Take each line of the entries below that contains "constructor" and copy it.
_ _ _
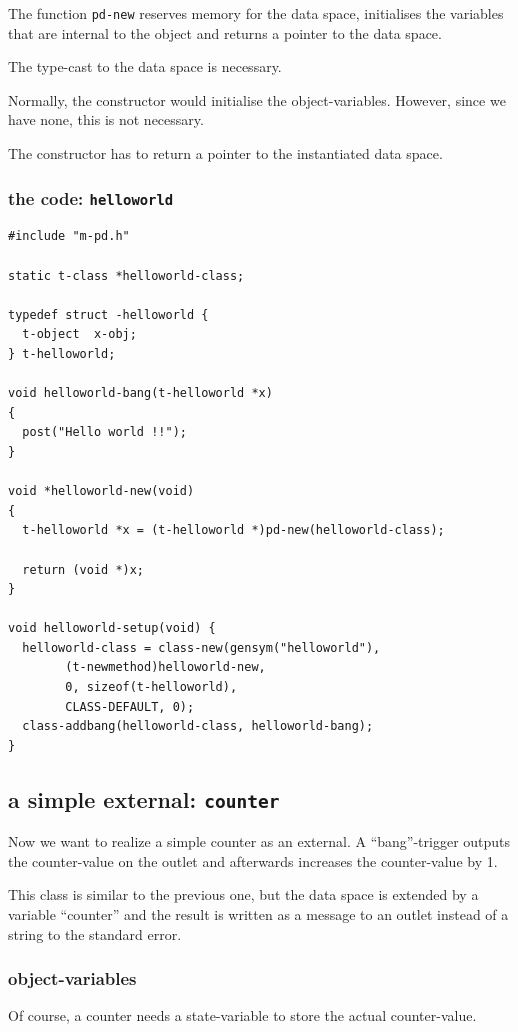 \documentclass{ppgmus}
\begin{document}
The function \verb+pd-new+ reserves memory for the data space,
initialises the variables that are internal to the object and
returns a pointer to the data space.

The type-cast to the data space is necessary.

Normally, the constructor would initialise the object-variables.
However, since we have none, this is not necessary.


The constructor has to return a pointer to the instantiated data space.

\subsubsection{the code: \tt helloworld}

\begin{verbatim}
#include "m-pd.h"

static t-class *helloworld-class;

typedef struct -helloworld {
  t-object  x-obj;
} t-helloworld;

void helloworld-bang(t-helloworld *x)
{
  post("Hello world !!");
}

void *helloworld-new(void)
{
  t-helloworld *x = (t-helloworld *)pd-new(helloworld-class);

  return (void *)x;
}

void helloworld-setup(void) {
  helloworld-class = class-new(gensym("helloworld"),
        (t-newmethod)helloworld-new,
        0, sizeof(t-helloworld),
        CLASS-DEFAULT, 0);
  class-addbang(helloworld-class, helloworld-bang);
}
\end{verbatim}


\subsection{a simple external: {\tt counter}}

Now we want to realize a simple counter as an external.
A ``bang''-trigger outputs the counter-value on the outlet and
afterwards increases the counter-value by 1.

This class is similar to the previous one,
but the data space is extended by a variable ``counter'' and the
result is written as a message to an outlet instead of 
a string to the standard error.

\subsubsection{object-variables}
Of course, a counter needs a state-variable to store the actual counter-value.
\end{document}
_ _ _
— Solution below —
Normally, the constructor would initialise the object-variables.
The constructor has to return a pointer to the instantiated data space.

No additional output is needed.